Review: Fireworks - James A Moore


Title - Fireworks
Author - James A Moore
Year - 2001
Stand Alone or Series -Stand Alone
Pages - 376
Reading Time - June 2011

Review
A spaceship crashes into a small city in the southern US of A and a branch of the army (or not) arrives and isolates the town. This is the premise and it was good. 

The book is divided into three point of views. First a officer of Collier (the name of the city), then an intermission with a chapter with several characters points of view then it changes to a woman from that town for another couple of characters. Another intermission and the last POV is from the other side of the barrier, a guardsman who happens to had grown in that town.

I must say that despise everything it work alright. All stories are inter-connected and it gave a wider berth to the plot and view of what happened in that town. The book is well written and nothing is missing in my opinion in characterization or plot.

Unfortunally the only thing missing is the lack of knowledge that at the end of the book we have of the spacecraft that cuase all that.

James A Moore gives us is point of view of what covers the government can do and what we really know or think we know. 

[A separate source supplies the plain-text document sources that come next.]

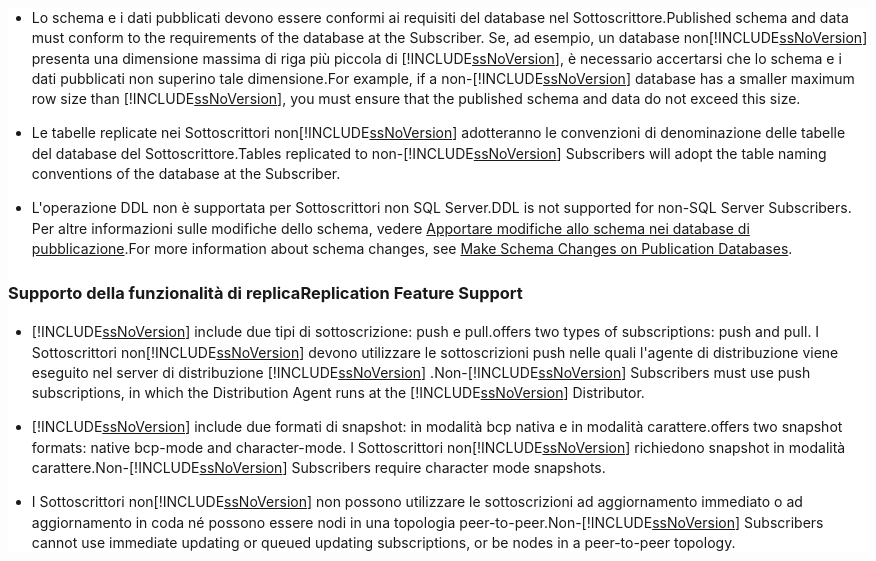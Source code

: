 -   <span data-ttu-id="a46ae-147">Lo schema e i dati pubblicati devono essere conformi ai requisiti del database nel Sottoscrittore.</span><span class="sxs-lookup"><span data-stu-id="a46ae-147">Published schema and data must conform to the requirements of the database at the Subscriber.</span></span> <span data-ttu-id="a46ae-148">Se, ad esempio, un database non[!INCLUDE[ssNoVersion](../../../includes/ssnoversion-md.md)] presenta una dimensione massima di riga più piccola di [!INCLUDE[ssNoVersion](../../../includes/ssnoversion-md.md)], è necessario accertarsi che lo schema e i dati pubblicati non superino tale dimensione.</span><span class="sxs-lookup"><span data-stu-id="a46ae-148">For example, if a non-[!INCLUDE[ssNoVersion](../../../includes/ssnoversion-md.md)] database has a smaller maximum row size than [!INCLUDE[ssNoVersion](../../../includes/ssnoversion-md.md)], you must ensure that the published schema and data do not exceed this size.</span></span>  
  
-   <span data-ttu-id="a46ae-149">Le tabelle replicate nei Sottoscrittori non[!INCLUDE[ssNoVersion](../../../includes/ssnoversion-md.md)] adotteranno le convenzioni di denominazione delle tabelle del database del Sottoscrittore.</span><span class="sxs-lookup"><span data-stu-id="a46ae-149">Tables replicated to non-[!INCLUDE[ssNoVersion](../../../includes/ssnoversion-md.md)] Subscribers will adopt the table naming conventions of the database at the Subscriber.</span></span>  
  
-   <span data-ttu-id="a46ae-150">L'operazione DDL non è supportata per Sottoscrittori non SQL Server.</span><span class="sxs-lookup"><span data-stu-id="a46ae-150">DDL is not supported for non-SQL Server Subscribers.</span></span> <span data-ttu-id="a46ae-151">Per altre informazioni sulle modifiche dello schema, vedere [Apportare modifiche allo schema nei database di pubblicazione](../publish/make-schema-changes-on-publication-databases.md).</span><span class="sxs-lookup"><span data-stu-id="a46ae-151">For more information about schema changes, see [Make Schema Changes on Publication Databases](../publish/make-schema-changes-on-publication-databases.md).</span></span>  
  
### <a name="replication-feature-support"></a><span data-ttu-id="a46ae-152">Supporto della funzionalità di replica</span><span class="sxs-lookup"><span data-stu-id="a46ae-152">Replication Feature Support</span></span>  
  
-   [!INCLUDE[ssNoVersion](../../../includes/ssnoversion-md.md)] <span data-ttu-id="a46ae-153">include due tipi di sottoscrizione: push e pull.</span><span class="sxs-lookup"><span data-stu-id="a46ae-153">offers two types of subscriptions: push and pull.</span></span> <span data-ttu-id="a46ae-154">I Sottoscrittori non[!INCLUDE[ssNoVersion](../../../includes/ssnoversion-md.md)] devono utilizzare le sottoscrizioni push nelle quali l'agente di distribuzione viene eseguito nel server di distribuzione [!INCLUDE[ssNoVersion](../../../includes/ssnoversion-md.md)] .</span><span class="sxs-lookup"><span data-stu-id="a46ae-154">Non-[!INCLUDE[ssNoVersion](../../../includes/ssnoversion-md.md)] Subscribers must use push subscriptions, in which the Distribution Agent runs at the [!INCLUDE[ssNoVersion](../../../includes/ssnoversion-md.md)] Distributor.</span></span>  
  
-   [!INCLUDE[ssNoVersion](../../../includes/ssnoversion-md.md)] <span data-ttu-id="a46ae-155">include due formati di snapshot: in modalità bcp nativa e in modalità carattere.</span><span class="sxs-lookup"><span data-stu-id="a46ae-155">offers two snapshot formats: native bcp-mode and character-mode.</span></span> <span data-ttu-id="a46ae-156">I Sottoscrittori non[!INCLUDE[ssNoVersion](../../../includes/ssnoversion-md.md)] richiedono snapshot in modalità carattere.</span><span class="sxs-lookup"><span data-stu-id="a46ae-156">Non-[!INCLUDE[ssNoVersion](../../../includes/ssnoversion-md.md)] Subscribers require character mode snapshots.</span></span>  
  
-   <span data-ttu-id="a46ae-157">I Sottoscrittori non[!INCLUDE[ssNoVersion](../../../includes/ssnoversion-md.md)] non possono utilizzare le sottoscrizioni ad aggiornamento immediato o ad aggiornamento in coda né possono essere nodi in una topologia peer-to-peer.</span><span class="sxs-lookup"><span data-stu-id="a46ae-157">Non-[!INCLUDE[ssNoVersion](../../../includes/ssnoversion-md.md)] Subscribers cannot use immediate updating or queued updating subscriptions, or be nodes in a peer-to-peer topology.</span></span>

Of course, we know that there are somethings that the Government don't say to us and in this book we get it first handed. First a spacecraft crashes and the organization (later called ONYX) arrives and tells the world that it was a terrorism doing and it's closed for everyone sake. Then in the end we learn that this agency controls the media and everything else and they might not even being part of the government but apart. It's explicit that the president of USA doesn't know nothing about it and there are rumours of several crashes. Then we learn about some people that erases people mind and the rest are silenced and in the end everything is okay, the president gains votes because the army did good and the people of Collier (the ones who aren't dead) gain a new life without memories of the past. So what this means is that everything we know may not be truth. This book is to be included in the Goverment conspiracy theory range of books.

Now back to the book itself. After the initial set of rules imposed of the organization, the people of Collier starts to get resentful and later some of them revolt against it. There are also white supremecists who fight for freedom but at the same time James A Moore gives us gentle oppressors who don't like what they are doing to that town because they are taking orders from someone who they never seen it. In the end the space ship just escapes and all is for nothing. Terrible!

Conclusion
It was a good book for anyone who like a good politic book about conspiracy theory and also for psychological warfare. I also advice this book because the setting is simple but very nice.  8.5/10

Note: If anyone knows a good book about conspiracy theory say something.